With a few days of walking and sightseeing in Halifax, we decided that a day trip by car might be a good change. And in contrast to the previous day’s downpour, we were promised a bright, sunny day – a perfect chance to get outside. We opted for two well-known tourist destinations west of Halifax: Peggy’s Cove and Lunenburg.
Peggy’s Cove is a small rural community located on the eastern shore of St. Margaret’s Bay, which is famous for the Peggy’s Point Lighthouse (established 1868). It is 26 miles southwest of Downtown Halifax and comprises one of the numerous small fishing communities located around the perimeter of the Chebucto Peninsula. The community is named after the cove of the same name, a name also shared with Peggy’s Point, immediately to the east of the cove. The village marks the eastern point of the St. Margaret’s Bay, the red dot right above the words NOVA SCOTIA on the map below.

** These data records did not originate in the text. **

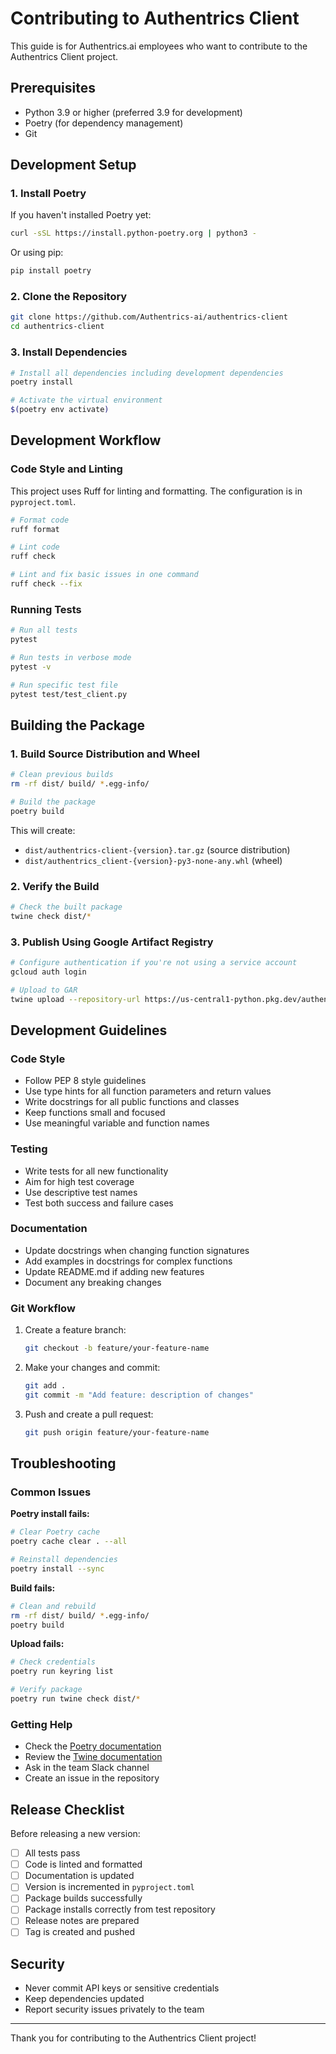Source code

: # Contributing to Authentrics Client

This guide is for Authentrics.ai employees who want to contribute to the Authentrics Client project.

## Prerequisites

- Python 3.9 or higher (preferred 3.9 for development)
- Poetry (for dependency management)
- Git

## Development Setup

### 1. Install Poetry

If you haven't installed Poetry yet:

```bash
curl -sSL https://install.python-poetry.org | python3 -
```

Or using pip:

```bash
pip install poetry
```

### 2. Clone the Repository

```bash
git clone https://github.com/Authentrics-ai/authentrics-client
cd authentrics-client
```

### 3. Install Dependencies

```bash
# Install all dependencies including development dependencies
poetry install

# Activate the virtual environment
$(poetry env activate)
```

## Development Workflow

### Code Style and Linting

This project uses Ruff for linting and formatting. The configuration is in `pyproject.toml`.

```bash
# Format code
ruff format

# Lint code
ruff check

# Lint and fix basic issues in one command
ruff check --fix
```

### Running Tests

```bash
# Run all tests
pytest

# Run tests in verbose mode
pytest -v

# Run specific test file
pytest test/test_client.py
```

## Building the Package

### 1. Build Source Distribution and Wheel

```bash
# Clean previous builds
rm -rf dist/ build/ *.egg-info/

# Build the package
poetry build
```

This will create:

- `dist/authentrics-client-{version}.tar.gz` (source distribution)
- `dist/authentrics_client-{version}-py3-none-any.whl` (wheel)

### 2. Verify the Build

```bash
# Check the built package
twine check dist/*
```

### 3. Publish Using Google Artifact Registry

```bash
# Configure authentication if you're not using a service account
gcloud auth login

# Upload to GAR
twine upload --repository-url https://us-central1-python.pkg.dev/authentrics/authentrics-repo/ dist/*
```

## Development Guidelines

### Code Style

- Follow PEP 8 style guidelines
- Use type hints for all function parameters and return values
- Write docstrings for all public functions and classes
- Keep functions small and focused
- Use meaningful variable and function names

### Testing

- Write tests for all new functionality
- Aim for high test coverage
- Use descriptive test names
- Test both success and failure cases

### Documentation

- Update docstrings when changing function signatures
- Add examples in docstrings for complex functions
- Update README.md if adding new features
- Document any breaking changes

### Git Workflow

1. Create a feature branch:

   ```bash
   git checkout -b feature/your-feature-name
   ```

2. Make your changes and commit:

   ```bash
   git add .
   git commit -m "Add feature: description of changes"
   ```

3. Push and create a pull request:
   ```bash
   git push origin feature/your-feature-name
   ```

## Troubleshooting

### Common Issues

**Poetry install fails:**

```bash
# Clear Poetry cache
poetry cache clear . --all

# Reinstall dependencies
poetry install --sync
```

**Build fails:**

```bash
# Clean and rebuild
rm -rf dist/ build/ *.egg-info/
poetry build
```

**Upload fails:**

```bash
# Check credentials
poetry run keyring list

# Verify package
poetry run twine check dist/*
```

### Getting Help

- Check the [Poetry documentation](https://python-poetry.org/docs/)
- Review the [Twine documentation](https://twine.readthedocs.io/)
- Ask in the team Slack channel
- Create an issue in the repository

## Release Checklist

Before releasing a new version:

- [ ] All tests pass
- [ ] Code is linted and formatted
- [ ] Documentation is updated
- [ ] Version is incremented in `pyproject.toml`
- [ ] Package builds successfully
- [ ] Package installs correctly from test repository
- [ ] Release notes are prepared
- [ ] Tag is created and pushed

## Security

- Never commit API keys or sensitive credentials
- Keep dependencies updated
- Report security issues privately to the team

---

Thank you for contributing to the Authentrics Client project!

The first recorded name of the cove was Eastern Point Harbor or Peggs Harbor in 1766. The village is likely named after Saint Margaret’s Bay (Peggy being the nickname for Margaret), which Samuel de Champlain named after his mother Marguerite.
This overview gives a sense of the scale of the place – essentially a big extrusion of granite being constantly beaten on by the wind and ocean, with a lighthouse to give warning and a small collection of buildings that were likely originally about fishing but today mostly support tourism. The Atlantic sweeps up the eastern seaboard and beats pretty hard on this coastline. There’s no breakwater.
The iconographic lighthouse seems too small for the setting but I guess it’s anchored well enough to not be blown away. There are probably several hundred thousand pictures like this one in digital collections around the world.
Here’s another view, from the approach road.
Of course, in today’s world, you have to time your shot.
We had arrived just barely in advance of the first wave of landliners and tourists. From its inception, the community’s economy revolved around fishery. However, tourism began to overtake fishing in economic importance following the Second World War. Today, Peggy’s Cove is a major tourist attraction, although its inhabitants still fish for lobster, and the community maintains a rustic undeveloped appearance.
Looking back towards the restaurant you get a clear sense of the way in which the granite boulders have been strewn across the landscape. More than 400 million years ago, in the Devonian Period, the plate tectonics movement of the Earth’s crust allowed molten material to bubble up from the Earth’s interior. This formed the rocks we see today and are part of the Great Nova Scotia batholith.
The unique landscape of Peggy’s Cove and surrounding areas was subsequently carved by the migration of glaciers and the ocean tides.
The village was founded in 1811 when the Province of Nova Scotia issued a land grant of more than 800 acres (320 ha) to six families of German descent. The settlers relied on fishing as the mainstay of their economy but also farmed where the soil was fertile. They used surrounding lands to pasture cattle. In the early 1900s the population peaked at about 300. The community supported a schoolhouse, church, general store, lobster cannery and boats of all sizes that were nestled in the cove. The photo below shows the tourism restaurant on the left and ‘village’ buildings scattered to the right.
If you’re willing to get a bit off the path to the lighthouse, you can get up close and personal with some of this geology. The view below shows the way in which the undulations trap pools of water between tides.
Closer to the shoreline there’s a clear warning about “sneaker” waves.
Of course, the black rocks are the ones that attract some people – it was such a beautiful day, what could the harm be?
I found some of the layering, fault lines and smooth-rough contrast intriguing.
And of course, here and there, signs of determination and resilience – hard to believe.
We headed back inland towards Lunenburg. It didn’t take long for the landscape to show it’s softer side where soil had been able to accumulate around the boulders.
And once we reached the main road and rounded a bend, a view back put things in scale.